What is needed:
Search through the entries for the word "Closed" and copy every line that has it.

Entries supplied:
((
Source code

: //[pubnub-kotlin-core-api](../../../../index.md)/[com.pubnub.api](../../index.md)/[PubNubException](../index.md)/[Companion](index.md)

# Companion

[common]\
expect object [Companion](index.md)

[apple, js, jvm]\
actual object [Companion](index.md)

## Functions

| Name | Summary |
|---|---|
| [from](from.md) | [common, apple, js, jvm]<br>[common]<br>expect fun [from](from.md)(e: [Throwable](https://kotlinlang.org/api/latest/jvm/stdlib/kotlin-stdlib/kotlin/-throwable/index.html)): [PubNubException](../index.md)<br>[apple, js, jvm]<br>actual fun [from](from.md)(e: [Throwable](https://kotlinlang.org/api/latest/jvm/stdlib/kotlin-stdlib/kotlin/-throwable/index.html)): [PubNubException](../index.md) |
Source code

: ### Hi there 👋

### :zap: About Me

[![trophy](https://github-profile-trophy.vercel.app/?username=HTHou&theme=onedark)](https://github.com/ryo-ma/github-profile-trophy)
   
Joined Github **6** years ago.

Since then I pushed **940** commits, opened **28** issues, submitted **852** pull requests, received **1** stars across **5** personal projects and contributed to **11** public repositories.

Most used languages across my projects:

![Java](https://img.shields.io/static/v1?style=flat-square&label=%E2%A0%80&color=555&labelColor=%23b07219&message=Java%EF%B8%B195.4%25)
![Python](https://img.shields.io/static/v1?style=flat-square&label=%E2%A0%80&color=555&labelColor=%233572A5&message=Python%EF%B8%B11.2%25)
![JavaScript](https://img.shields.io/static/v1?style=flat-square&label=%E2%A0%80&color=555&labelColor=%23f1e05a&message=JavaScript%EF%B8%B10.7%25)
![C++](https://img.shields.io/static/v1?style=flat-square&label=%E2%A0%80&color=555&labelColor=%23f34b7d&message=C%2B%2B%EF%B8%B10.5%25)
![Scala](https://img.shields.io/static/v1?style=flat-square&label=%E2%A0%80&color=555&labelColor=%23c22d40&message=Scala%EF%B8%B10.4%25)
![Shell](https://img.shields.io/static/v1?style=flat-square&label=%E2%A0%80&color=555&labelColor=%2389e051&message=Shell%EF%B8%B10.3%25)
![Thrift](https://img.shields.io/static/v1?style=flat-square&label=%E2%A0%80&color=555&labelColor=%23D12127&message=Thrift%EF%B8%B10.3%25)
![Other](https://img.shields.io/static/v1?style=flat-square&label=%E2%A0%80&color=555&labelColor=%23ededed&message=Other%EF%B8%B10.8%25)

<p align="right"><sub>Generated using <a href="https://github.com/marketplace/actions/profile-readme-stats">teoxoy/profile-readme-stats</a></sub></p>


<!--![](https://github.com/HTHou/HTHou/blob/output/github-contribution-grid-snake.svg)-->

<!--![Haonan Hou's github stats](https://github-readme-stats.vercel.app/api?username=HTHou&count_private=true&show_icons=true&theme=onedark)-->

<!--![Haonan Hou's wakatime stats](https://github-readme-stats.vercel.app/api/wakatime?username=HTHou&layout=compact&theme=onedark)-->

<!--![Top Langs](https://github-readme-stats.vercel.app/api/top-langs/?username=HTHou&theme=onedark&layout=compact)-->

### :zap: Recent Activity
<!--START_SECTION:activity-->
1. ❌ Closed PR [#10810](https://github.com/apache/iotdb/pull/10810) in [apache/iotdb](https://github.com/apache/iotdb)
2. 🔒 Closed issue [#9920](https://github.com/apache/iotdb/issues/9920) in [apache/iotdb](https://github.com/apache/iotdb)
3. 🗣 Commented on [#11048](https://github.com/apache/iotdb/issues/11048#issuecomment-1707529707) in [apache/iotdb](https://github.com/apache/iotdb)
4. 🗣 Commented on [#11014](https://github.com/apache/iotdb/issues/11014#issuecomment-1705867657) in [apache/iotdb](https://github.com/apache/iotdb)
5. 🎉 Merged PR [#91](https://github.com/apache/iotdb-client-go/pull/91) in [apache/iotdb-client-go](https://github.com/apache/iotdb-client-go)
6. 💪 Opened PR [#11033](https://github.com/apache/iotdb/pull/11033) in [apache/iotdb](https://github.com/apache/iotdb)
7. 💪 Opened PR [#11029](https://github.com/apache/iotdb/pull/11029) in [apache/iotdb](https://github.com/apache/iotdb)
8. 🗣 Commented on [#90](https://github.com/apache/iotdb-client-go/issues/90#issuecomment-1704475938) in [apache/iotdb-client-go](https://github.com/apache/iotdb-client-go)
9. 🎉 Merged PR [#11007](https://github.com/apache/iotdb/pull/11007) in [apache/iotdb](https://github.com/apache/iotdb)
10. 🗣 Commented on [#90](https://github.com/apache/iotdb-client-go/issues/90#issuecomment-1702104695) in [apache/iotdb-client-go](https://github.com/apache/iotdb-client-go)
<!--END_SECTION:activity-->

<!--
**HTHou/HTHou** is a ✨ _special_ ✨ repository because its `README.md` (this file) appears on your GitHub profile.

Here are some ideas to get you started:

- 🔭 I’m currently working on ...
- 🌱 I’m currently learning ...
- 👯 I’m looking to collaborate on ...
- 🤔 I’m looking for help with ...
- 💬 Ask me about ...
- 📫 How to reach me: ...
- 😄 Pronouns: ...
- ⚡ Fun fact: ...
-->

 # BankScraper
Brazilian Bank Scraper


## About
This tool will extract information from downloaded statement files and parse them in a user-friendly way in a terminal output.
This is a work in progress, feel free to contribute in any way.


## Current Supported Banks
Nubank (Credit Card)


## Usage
))
Output of the task:
1. ❌ Closed PR [#10810](https://github.com/apache/iotdb/pull/10810) in [apache/iotdb](https://github.com/apache/iotdb)
2. 🔒 Closed issue [#9920](https://github.com/apache/iotdb/issues/9920) in [apache/iotdb](https://github.com/apache/iotdb)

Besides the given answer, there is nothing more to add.